"Mathematical logic" has completely deformed the thinking of mathematicians and of philosophers, by setting up a superficial interpretation of the forms of our everyday language as an analysis of the structures of facts. Of course in this it has only continued to build on the Aristotelian logic.It's what he says about Aristotelian logic which is the interesting one. There's a school of thought in the medievalist world according to which Aristotelian (scholastic) logic is somehow more faithful to ordinary language than modern mathematical logic. Wittgenstein would clearly have disagreed. I have also been looking at the donkey sophism in Worcester 13 again. The problem is that 'every man's donkey is running' has the form 'every A is B', where A = man's-donkey and B = running. According to Aristotelian logic 'every A is B' and 'every A is non-B' are contraries, they can't both be true at once.
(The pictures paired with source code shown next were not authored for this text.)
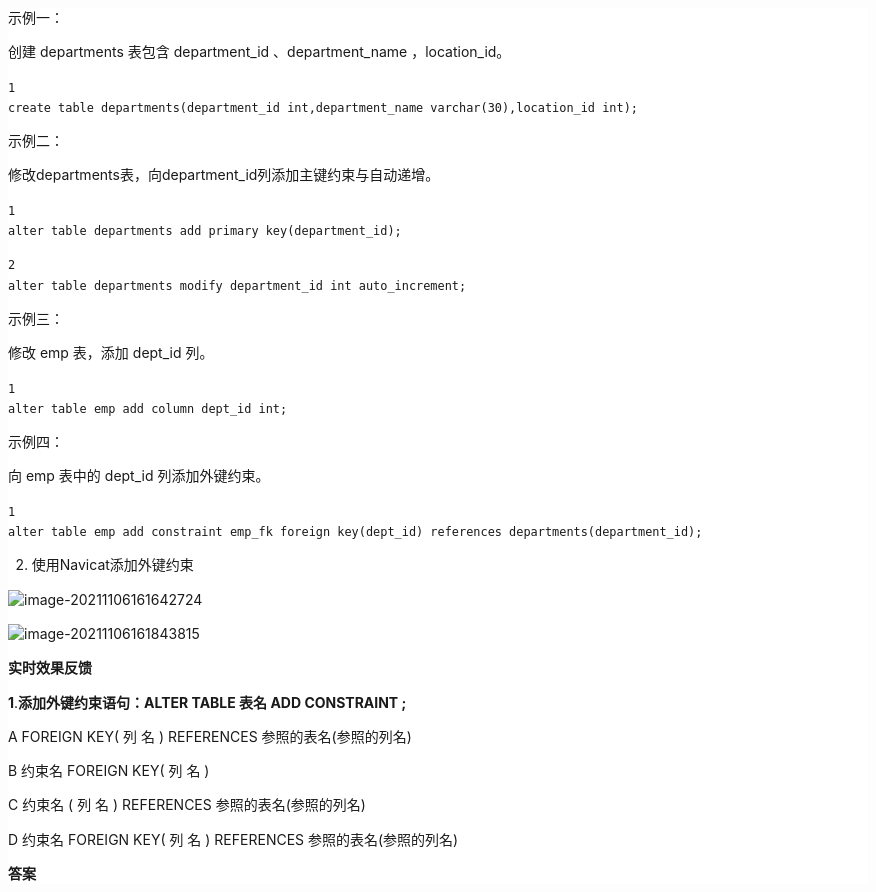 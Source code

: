    示例一：

   创建 departments 表包含 department_id 、department_name ，location_id。

   ```
   1
   create table departments(department_id int,department_name varchar(30),location_id int);
   ```

   示例二：

   修改departments表，向department_id列添加主键约束与自动递增。

   ```
   1
   alter table departments add primary key(department_id);
   ```

   ```
   2
   alter table departments modify department_id int auto_increment;
   ```

   示例三：

   修改 emp 表，添加 dept_id 列。

   ```
   1
   alter table emp add column dept_id int;
   ```

   示例四：

   向 emp 表中的 dept_id 列添加外键约束。

   ```
   1
   alter table emp add constraint emp_fk foreign key(dept_id) references departments(department_id);
   ```

2. 使用Navicat添加外键约束

![image-20211106161642724](https://www.itbaizhan.com/wiki/imgs/Mysql/Mysql/image-20211106161642724-16361866036456.png)

![image-20211106161843815](https://www.itbaizhan.com/wiki/imgs/Mysql/Mysql/image-20211106161843815-16361867246937.png)

**实时效果反馈**

**1**.**添加外键约束语句：ALTER TABLE 表名 ADD CONSTRAINT ;**

A FOREIGN KEY( 列 名 ) REFERENCES 参照的表名(参照的列名)

B 约束名 FOREIGN KEY( 列 名 )

C 约束名 ( 列 名 ) REFERENCES 参照的表名(参照的列名)

D 约束名 FOREIGN KEY( 列 名 ) REFERENCES 参照的表名(参照的列名)

**答案**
But clearly the ordinary language sentences 'every man's donkey is running' and 'every man's donkey is not running' can both be true at the same time, namely in the case where every man has two donkeys, one of which is running and the other of which isn't. It's not a problem for ordinary language at all. But it is a problem for the Aristotelian formalism of the sentence. In that formalism every sentence has two terms, joined by a copula and a quantifier attached to the subject term. It is a procrustean bed which fits our actual thinking very badly, in some cases.
I also noticed this other comment by Wittgenstein in the same place:
The curse of the invasion of mathematics by mathematical logic is that now any proposition can be represented in a mathematical symbolism, and this makes us feel obliged to understand it. Although of course this method of writing is nothing but the translation of vague ordinary prose.What on earth does he mean by that?